• [Instructions for the task]: Search the material below for the word "interrupts". Copy every line that has it.

• [Entries supplied]:
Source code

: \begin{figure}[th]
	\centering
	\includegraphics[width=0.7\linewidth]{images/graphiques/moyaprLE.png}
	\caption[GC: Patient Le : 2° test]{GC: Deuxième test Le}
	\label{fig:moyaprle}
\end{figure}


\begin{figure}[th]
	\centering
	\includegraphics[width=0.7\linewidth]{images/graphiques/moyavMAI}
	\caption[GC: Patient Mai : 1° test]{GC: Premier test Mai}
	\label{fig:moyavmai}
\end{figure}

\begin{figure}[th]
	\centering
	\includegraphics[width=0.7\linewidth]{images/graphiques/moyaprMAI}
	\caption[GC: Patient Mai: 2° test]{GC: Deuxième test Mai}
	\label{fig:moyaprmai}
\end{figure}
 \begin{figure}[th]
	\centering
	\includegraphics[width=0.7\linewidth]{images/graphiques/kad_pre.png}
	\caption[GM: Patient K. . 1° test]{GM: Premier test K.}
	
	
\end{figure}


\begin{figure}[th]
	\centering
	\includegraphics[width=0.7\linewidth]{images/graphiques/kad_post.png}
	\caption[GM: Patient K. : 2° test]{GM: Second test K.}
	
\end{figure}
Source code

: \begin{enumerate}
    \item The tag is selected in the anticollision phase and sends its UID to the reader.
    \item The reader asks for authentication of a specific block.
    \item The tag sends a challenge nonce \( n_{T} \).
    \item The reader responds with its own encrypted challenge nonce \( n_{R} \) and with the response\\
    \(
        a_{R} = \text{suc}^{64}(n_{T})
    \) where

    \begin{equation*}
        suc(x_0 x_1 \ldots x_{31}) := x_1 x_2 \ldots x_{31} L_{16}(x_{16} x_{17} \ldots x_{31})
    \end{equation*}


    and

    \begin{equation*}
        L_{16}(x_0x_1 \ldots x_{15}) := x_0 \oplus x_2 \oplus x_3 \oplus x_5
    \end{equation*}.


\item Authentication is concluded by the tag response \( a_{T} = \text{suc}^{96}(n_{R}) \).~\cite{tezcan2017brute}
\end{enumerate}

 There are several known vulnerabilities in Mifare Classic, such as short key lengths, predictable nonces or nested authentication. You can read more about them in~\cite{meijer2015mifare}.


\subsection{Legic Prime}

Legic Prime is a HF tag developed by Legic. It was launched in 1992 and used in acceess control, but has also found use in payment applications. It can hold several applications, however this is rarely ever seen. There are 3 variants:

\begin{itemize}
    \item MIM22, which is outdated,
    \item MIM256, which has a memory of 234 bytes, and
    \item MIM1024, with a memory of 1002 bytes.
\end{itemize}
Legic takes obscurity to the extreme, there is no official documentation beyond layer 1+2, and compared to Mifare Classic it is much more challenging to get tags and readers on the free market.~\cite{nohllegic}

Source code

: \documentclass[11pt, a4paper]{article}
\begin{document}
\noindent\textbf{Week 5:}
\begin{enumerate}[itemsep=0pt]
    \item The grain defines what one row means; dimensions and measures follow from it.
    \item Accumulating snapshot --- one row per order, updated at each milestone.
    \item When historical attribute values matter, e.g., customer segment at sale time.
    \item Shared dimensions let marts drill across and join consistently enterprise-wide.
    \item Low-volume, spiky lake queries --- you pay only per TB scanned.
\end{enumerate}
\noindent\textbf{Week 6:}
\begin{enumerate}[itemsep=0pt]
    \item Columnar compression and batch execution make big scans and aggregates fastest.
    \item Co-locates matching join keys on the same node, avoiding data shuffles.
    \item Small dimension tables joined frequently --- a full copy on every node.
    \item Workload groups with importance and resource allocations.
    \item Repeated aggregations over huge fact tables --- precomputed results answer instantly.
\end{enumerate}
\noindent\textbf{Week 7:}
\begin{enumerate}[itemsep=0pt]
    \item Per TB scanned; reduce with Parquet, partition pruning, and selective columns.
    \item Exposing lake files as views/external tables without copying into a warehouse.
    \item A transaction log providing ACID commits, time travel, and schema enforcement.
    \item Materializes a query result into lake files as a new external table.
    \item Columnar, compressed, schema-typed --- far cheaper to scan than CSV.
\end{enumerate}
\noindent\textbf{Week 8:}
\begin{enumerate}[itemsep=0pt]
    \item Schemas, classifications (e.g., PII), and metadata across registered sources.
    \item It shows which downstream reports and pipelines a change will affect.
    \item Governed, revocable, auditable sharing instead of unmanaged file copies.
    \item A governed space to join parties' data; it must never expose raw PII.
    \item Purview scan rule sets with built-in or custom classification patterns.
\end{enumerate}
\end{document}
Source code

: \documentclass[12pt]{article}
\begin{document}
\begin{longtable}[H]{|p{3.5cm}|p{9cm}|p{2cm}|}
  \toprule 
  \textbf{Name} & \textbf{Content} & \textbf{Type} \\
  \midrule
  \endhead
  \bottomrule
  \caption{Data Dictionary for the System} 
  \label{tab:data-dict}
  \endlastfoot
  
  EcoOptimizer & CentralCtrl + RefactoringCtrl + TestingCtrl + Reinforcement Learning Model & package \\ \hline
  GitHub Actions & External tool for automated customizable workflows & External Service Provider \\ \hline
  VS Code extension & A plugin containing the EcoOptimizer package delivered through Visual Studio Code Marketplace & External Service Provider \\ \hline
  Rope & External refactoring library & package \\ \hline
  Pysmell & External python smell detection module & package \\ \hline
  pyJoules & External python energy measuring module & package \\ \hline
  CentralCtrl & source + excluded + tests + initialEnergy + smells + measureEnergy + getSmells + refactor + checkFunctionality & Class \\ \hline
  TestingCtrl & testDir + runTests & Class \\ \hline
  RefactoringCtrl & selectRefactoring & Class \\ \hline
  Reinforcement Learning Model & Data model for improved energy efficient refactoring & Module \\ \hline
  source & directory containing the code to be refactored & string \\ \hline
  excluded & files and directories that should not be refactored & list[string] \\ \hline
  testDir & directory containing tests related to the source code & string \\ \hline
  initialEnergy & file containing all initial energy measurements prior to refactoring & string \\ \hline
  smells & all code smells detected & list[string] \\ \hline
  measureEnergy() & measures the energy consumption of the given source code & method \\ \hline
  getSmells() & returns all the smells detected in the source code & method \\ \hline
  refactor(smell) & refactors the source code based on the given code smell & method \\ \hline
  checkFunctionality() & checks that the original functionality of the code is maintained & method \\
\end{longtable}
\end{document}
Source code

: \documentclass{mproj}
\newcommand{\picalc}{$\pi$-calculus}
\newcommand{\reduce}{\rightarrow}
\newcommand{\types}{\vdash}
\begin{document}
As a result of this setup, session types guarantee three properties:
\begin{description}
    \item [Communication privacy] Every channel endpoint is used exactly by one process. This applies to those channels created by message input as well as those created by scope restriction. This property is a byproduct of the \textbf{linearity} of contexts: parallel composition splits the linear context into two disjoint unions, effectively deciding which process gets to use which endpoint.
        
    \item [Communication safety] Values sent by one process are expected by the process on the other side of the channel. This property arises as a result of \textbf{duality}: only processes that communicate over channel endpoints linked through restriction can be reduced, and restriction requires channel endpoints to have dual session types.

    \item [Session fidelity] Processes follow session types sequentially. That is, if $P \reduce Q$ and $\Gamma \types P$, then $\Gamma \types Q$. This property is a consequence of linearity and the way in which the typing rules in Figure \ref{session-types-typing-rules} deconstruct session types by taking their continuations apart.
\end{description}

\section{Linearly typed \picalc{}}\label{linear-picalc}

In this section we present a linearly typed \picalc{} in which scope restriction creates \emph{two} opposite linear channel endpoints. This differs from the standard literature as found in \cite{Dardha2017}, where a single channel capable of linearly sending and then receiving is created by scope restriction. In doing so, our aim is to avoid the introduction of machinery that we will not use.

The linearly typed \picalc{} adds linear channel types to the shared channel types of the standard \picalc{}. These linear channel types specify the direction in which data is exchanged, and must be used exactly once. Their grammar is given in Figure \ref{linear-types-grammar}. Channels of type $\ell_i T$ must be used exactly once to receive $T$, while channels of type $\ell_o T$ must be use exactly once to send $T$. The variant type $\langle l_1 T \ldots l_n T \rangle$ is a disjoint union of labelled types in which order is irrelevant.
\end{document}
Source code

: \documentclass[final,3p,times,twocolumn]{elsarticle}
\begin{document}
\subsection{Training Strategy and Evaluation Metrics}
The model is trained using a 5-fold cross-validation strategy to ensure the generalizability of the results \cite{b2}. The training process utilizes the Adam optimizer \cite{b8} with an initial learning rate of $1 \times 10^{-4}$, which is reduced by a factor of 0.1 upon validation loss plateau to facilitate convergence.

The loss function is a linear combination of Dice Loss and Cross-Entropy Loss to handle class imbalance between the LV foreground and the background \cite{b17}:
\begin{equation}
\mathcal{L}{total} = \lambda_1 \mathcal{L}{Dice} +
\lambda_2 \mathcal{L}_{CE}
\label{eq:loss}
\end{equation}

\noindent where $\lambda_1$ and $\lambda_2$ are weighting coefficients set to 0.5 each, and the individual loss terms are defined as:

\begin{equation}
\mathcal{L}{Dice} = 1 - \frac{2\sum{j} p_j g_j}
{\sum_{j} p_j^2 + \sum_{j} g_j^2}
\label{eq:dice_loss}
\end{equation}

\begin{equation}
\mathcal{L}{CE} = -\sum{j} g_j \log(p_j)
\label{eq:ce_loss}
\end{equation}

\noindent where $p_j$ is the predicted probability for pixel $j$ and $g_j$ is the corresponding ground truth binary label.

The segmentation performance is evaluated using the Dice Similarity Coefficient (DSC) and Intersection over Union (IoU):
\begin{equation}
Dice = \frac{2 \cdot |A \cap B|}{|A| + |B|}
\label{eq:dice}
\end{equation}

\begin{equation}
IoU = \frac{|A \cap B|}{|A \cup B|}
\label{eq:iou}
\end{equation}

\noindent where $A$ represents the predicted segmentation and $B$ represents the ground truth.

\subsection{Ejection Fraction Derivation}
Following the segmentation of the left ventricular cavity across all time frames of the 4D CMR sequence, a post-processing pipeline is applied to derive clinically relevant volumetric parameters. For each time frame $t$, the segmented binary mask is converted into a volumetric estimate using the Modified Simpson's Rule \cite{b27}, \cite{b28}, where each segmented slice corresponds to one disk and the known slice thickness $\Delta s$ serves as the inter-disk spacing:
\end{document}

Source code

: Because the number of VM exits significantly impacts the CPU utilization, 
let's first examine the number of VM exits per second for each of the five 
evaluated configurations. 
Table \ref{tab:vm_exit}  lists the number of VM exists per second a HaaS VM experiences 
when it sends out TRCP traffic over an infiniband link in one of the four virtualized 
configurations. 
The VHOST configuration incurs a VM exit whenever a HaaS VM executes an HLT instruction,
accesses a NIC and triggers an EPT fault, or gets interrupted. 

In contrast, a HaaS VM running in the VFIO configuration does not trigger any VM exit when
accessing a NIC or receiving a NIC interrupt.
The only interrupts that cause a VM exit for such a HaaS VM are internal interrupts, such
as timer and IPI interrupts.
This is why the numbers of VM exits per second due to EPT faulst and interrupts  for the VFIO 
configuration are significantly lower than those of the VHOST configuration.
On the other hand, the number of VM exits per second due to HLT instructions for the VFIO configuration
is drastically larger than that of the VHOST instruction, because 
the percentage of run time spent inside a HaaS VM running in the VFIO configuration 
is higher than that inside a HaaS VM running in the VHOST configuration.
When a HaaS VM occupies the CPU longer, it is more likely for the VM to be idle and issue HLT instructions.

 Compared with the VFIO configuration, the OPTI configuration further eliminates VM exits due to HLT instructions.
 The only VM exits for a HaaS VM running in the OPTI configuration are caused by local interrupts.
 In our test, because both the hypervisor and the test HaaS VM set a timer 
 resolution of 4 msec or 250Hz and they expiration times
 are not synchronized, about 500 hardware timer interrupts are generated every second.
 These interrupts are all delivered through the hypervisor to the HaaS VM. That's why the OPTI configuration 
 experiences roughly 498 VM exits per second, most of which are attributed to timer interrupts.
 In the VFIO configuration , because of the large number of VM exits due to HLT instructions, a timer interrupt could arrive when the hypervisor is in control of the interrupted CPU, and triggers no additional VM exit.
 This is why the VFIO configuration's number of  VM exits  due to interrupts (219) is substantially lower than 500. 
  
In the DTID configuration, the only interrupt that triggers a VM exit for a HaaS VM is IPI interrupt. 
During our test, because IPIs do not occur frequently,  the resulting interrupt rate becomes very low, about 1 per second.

• [Solution to this exercise]:
The only interrupts that cause a VM exit for such a HaaS VM are internal interrupts, such
as timer and IPI interrupts.
This is why the numbers of VM exits per second due to EPT faulst and interrupts  for the VFIO 
 The only VM exits for a HaaS VM running in the OPTI configuration are caused by local interrupts.
 are not synchronized, about 500 hardware timer interrupts are generated every second.
 These interrupts are all delivered through the hypervisor to the HaaS VM. That's why the OPTI configuration 
 experiences roughly 498 VM exits per second, most of which are attributed to timer interrupts.
 This is why the VFIO configuration's number of  VM exits  due to interrupts (219) is substantially lower than 500. 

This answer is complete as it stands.